As they say, nothing is certain except death and taxes. Thanks to an aging North American population, the former has become a lot more profitable. And since we’re all going to need to deal with it eventually, there’s no reason to discriminate against death; in fact, those nearing or already in retirement could even profit off it.
Granted, nothing is recession-proof—every sector goes through cycles—though some sectors or stocks seem as though they should be. And for the next 20 years or so, the death care industry may be a safer bet than most.
The American baby boomer generation, born between1946 and 1964, is 77 million strong. On January 1, 2011, the first of the baby boomers began celebrating their 65th birthdays; over the next 16 years, roughly 10,000 Americans will turn 65 every single day.
Not surprisingly, Canadian baby boomers are also beginning to retire. But the shift into retirement for Canada’s baby boomer generation is going to last a little longer; the births of the Canadian baby boomer generation began one year later, in 1947, and lasted two years longer (1966). In Canada, baby boomers make up 30% of the population. Long after the last baby boomer has retired, the senior’s population will continue to dominate the Canadian landscape; by 2051, roughly one in four Canadians will be 65 or over. (Source: Kidd, K., “Canada’s baby boom different from U.S.,” Toronto Star web site, March 9, 2013, last accessed May 30, 2013.)
And an aging North American demographic means the demand for death care is going to remain strong. This hasn’t been lost on Wall Street.
Three of the top death care companies have been experiencing tremendous growth since the markets bottomed in 2009.
Currently trading near $19.25, Carriage Services, Inc.’s (NYSE/CSV) share price has climbed more than 1,200% over the last four years. Trading above $18.60, Service Corporation International (NYSE/SCI) saw its share price jump more than 520% during the same time period. Stewart Enterprises, Inc.’s (NASDAQ/STEI) share price is up more than 700%, near $13.00.

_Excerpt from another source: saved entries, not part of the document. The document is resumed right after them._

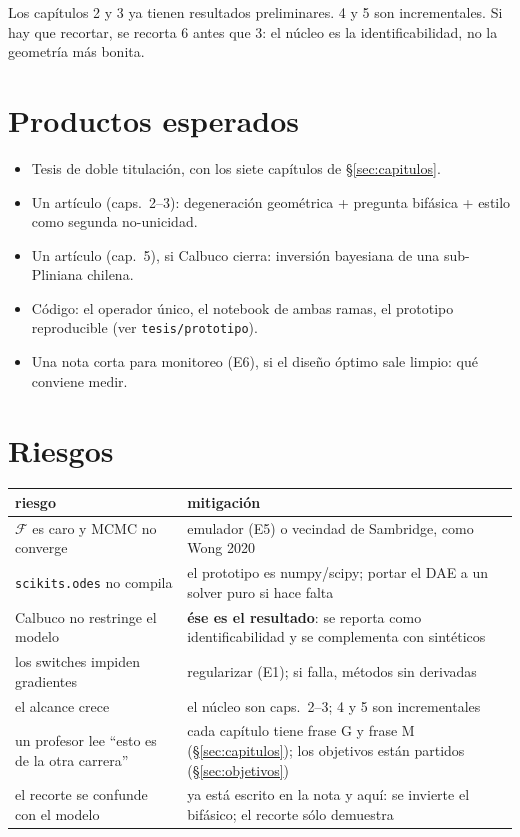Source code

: \documentclass[11pt,a4paper]{article}
\theoremstyle{plain}
\theoremstyle{definition}
\theoremstyle{remark}
\newcommand{\F}{\mathcal{F}}
\begin{document}
Los capítulos 2 y 3 ya tienen resultados preliminares. 4 y 5 son
incrementales. Si hay que recortar, se recorta 6 antes que 3: el
núcleo es la identificabilidad, no la geometría más bonita.

\section{Productos esperados}

\begin{itemize}
\item Tesis de doble titulación, con los siete capítulos de
  \S\ref{sec:capitulos}.
\item Un artículo (caps.\ 2--3): degeneración geométrica +
  pregunta bifásica + estilo como segunda no-unicidad.
\item Un artículo (cap.\ 5), si Calbuco cierra: inversión
  bayesiana de una sub-Pliniana chilena.
\item Código: el operador único, el notebook de ambas ramas, el
  prototipo reproducible (ver \texttt{tesis/prototipo}).
\item Una nota corta para monitoreo (E6), si el diseño óptimo
  sale limpio: qué conviene medir.
\end{itemize}

\section{Riesgos}

\begin{center}
\small
\begin{tabular}{@{}p{}p{}@{}}
\toprule
riesgo & mitigación \\
\midrule
$\F$ es caro y MCMC no converge &
  emulador (E5) o vecindad de Sambridge, como Wong 2020 \\
\texttt{scikits.odes} no compila &
  el prototipo es numpy/scipy; portar el DAE a un solver
  puro si hace falta \\
Calbuco no restringe el modelo &
  \textbf{ése es el resultado}: se reporta como
  identificabilidad y se complementa con sintéticos \\
los switches impiden gradientes &
  regularizar (E1); si falla, métodos sin derivadas \\
el alcance crece &
  el núcleo son caps.\ 2--3; 4 y 5 son incrementales \\
un profesor lee ``esto es de la otra carrera'' &
  cada capítulo tiene frase G y frase M (\S\ref{sec:capitulos});
  los objetivos están partidos (\S\ref{sec:objetivos}) \\
el recorte se confunde con el modelo &
  ya está escrito en la nota y aquí: se invierte el bifásico;
  el recorte sólo demuestra \\
\bottomrule
\end{tabular}
\end{center}
\end{document}
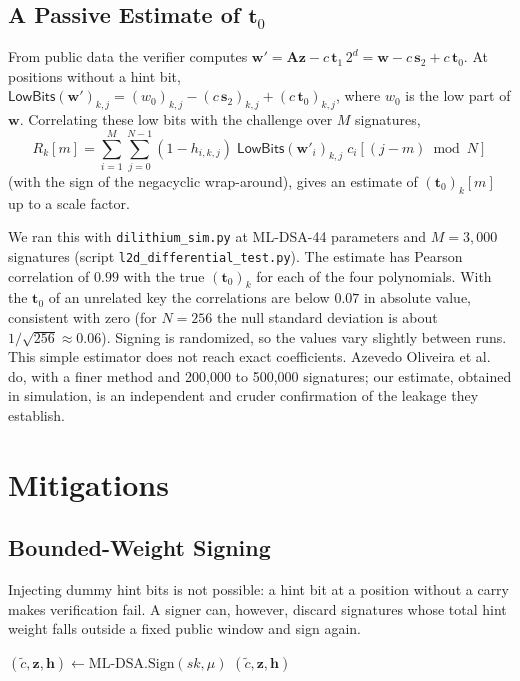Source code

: \documentclass{article}
\newcommand{\hint}{\mathbf{h}}
\newcommand{\sz}{\mathbf{s}_2}
\newcommand{\tzero}{\mathbf{t}_0}
\newcommand{\tone}{\mathbf{t}_1}
\newcommand{\boldA}{\mathbf{A}}
\newcommand{\boldw}{\mathbf{w}}
\newcommand{\boldz}{\mathbf{z}}
\newcommand{\wt}[1]{\mathrm{wt}(#1)}
\newcommand{\LowBits}{\mathsf{LowBits}}
\begin{document}
\subsection{A Passive Estimate of $\tzero$}
\label{sec:passive}

From public data the verifier computes
$\boldw' = \boldA\boldz - c\,\tone\,2^d = \boldw - c\,\sz + c\,\tzero$.  At
positions without a hint bit,
$\LowBits(\boldw')_{k,j} = (w_0)_{k,j} - (c\,\sz)_{k,j} + (c\,\tzero)_{k,j}$,
where $w_0$ is the low part of $\boldw$.  Correlating these low bits with the
challenge over $M$ signatures,
\[
  R_k[m] = \sum_{i=1}^{M}\sum_{j=0}^{N-1}
  (1-h_{i,k,j})\;\LowBits(\boldw'_i)_{k,j}\; c_i[(j-m) \bmod N]
\]
(with the sign of the negacyclic wrap-around), gives an estimate of
$(\tzero)_k[m]$ up to a scale factor.

We ran this with \texttt{dilithium\_sim.py} at ML-DSA-44 parameters and
$M = 3{,}000$ signatures (script \texttt{l2d\_differential\_test.py}).  The
estimate has Pearson correlation of $0.99$ with the true $(\tzero)_k$ for each of
the four polynomials.  With the $\tzero$ of an unrelated key the correlations are
below $0.07$ in absolute value, consistent with zero (for $N = 256$ the null
standard deviation is about $1/\sqrt{256} \approx 0.06$).  Signing is randomized,
so the values vary slightly between runs.  This simple estimator does not reach exact coefficients.
Azevedo Oliveira et al.\ \cite{azevedo2024uncompressing} do, with a finer
method and 200,000 to 500,000 signatures; our estimate, obtained in
simulation, is an independent and cruder confirmation of the leakage they
establish.

\section{Mitigations}
\label{sec:mitigations}

\subsection{Bounded-Weight Signing}
\label{sec:bw}

Injecting dummy hint bits is not possible: a hint bit at a position without a
carry makes verification fail.  A signer can, however, discard signatures
whose total hint weight falls outside a fixed public window and sign again.

\begin{algorithmic}[1]
  \Repeat
    \State $(\tilde{c}, \boldz, \hint) \gets \text{ML-DSA.Sign}(\mathit{sk}, \mu)$
  \Until{$\ell \le \wt{\hint} \le u$}
  \State \Return $(\tilde{c}, \boldz, \hint)$
\EndFunction
\end{algorithmic}
\end{document}
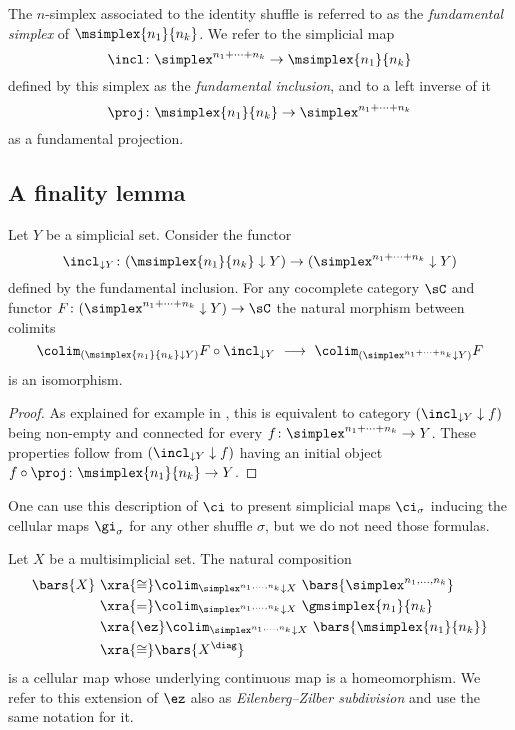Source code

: The $n$-simplex associated to the identity shuffle is referred to as the \textit{fundamental simplex} of $\msimplex{n_1}{n_k}$.
We refer to the simplicial map
\[
\incl \colon
\simplex^{n_1+\dots+n_k} \to
\msimplex{n_1}{n_k}
\]
defined by this simplex as the \textit{fundamental inclusion}, and to a left inverse of it
\[
\proj \colon
\msimplex{n_1}{n_k} \to
\simplex^{n_1+\dots+n_k}
\]
as a fundamental projection. 

\subsection{A finality lemma} \label{ss:finality}

Let $Y$ be a simplicial set.
Consider the functor
\[
\incl_{\downarrow Y} \colon (\msimplex{n_1}{n_k} \downarrow Y) \to (\simplex^{n_1+\dots+n_k} \downarrow Y)
\]
defined by the fundamental inclusion.
For any cocomplete category $\sC$ and functor $F \colon (\simplex^{n_1+\dots+n_k} \downarrow Y) \to \sC$ the natural morphism between colimits
\[
\colim_{(\msimplex{n_1}{n_k} \downarrow Y)} F \circ \incl_{\downarrow Y} \
\longrightarrow \
\colim_{(\simplex^{n_1+\dots+n_k} \downarrow Y)} F
\]
is an isomorphism.

\begin{proof}
	As explained for example in \cite[]{riehl2014categorical}, this is equivalent to category $(\incl_{\downarrow Y} \downarrow f)$ being non-empty and connected for every $f \colon \simplex^{n_1+\dots+n_k} \to Y$.
	These properties follow from $(\incl_{\downarrow Y} \downarrow f)$ having an initial object $f \circ \proj \colon \msimplex{n_1}{n_k} \to Y$.
\end{proof}


\newpage

One can use this description of $\ci$ to present simplicial maps $\ci_\sigma$ inducing the cellular maps $\gi_\sigma$ for any other shuffle $\sigma$, but we do not need those formulas.

Let $X$ be a multisimplicial set.
The natural composition
\begin{align*}
	\bars{X} \ &\xra{\cong}
	\colim_{\simplex^{n_1,\dots,n_k} \downarrow X} \ \bars{\simplex^{n_1,\dots,n_k}} \\ &\xra{=}
	\colim_{\simplex^{n_1,\dots,n_k} \downarrow X} \ \gmsimplex{n_1}{n_k} \\ &\xra{\ez}
	\colim_{\simplex^{n_1,\dots,n_k} \downarrow X} \ \bars{\msimplex{n_1}{n_k}} \\ &\xra{\cong}
	\bars{X^{\diag}}
\end{align*}
is a cellular map whose underlying continuous map is a homeomorphism.
We refer to this extension of $\ez$ also as \textit{Eilenberg--Zilber subdivision} and use the same notation for it.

That said, a major shake-up in the industry means competition just got a little fiercer. Service Corporation, the largest funeral and cemetery services company in North America, said it agreed to buy its nearest competitor, Stewart Enterprises, for $1.13 billion. (Source: “Service Corporation International To Acquire Stewart Enterprises, Inc.,” Service Corporation International web site, May 29, 2013.)
Once it acquires Stewart Enterprises, Service Corporation is expected to have revenues of nearly $3.0 billion and a backlog of future preneed revenues exceeding $9.0 billion. The two companies have 2,168 locations in 48 states, eight Canadian provinces, and Puerto Rico.
Any time investors see a stock post strong triple-digit gains, just as Carriage Services and Service Corporation have, they think they missed the boat. When it comes to the death care industry, there is an incredible amount of upside potential. Aside from both being financially solid, profitable companies, their outlooks remain strong. As the population continues to age, the demand for funeral services will also increase.
Investors looking for a long-term hold to add to their retirement portfolio might want to consider the rarely discussed and often overlooked death care industry.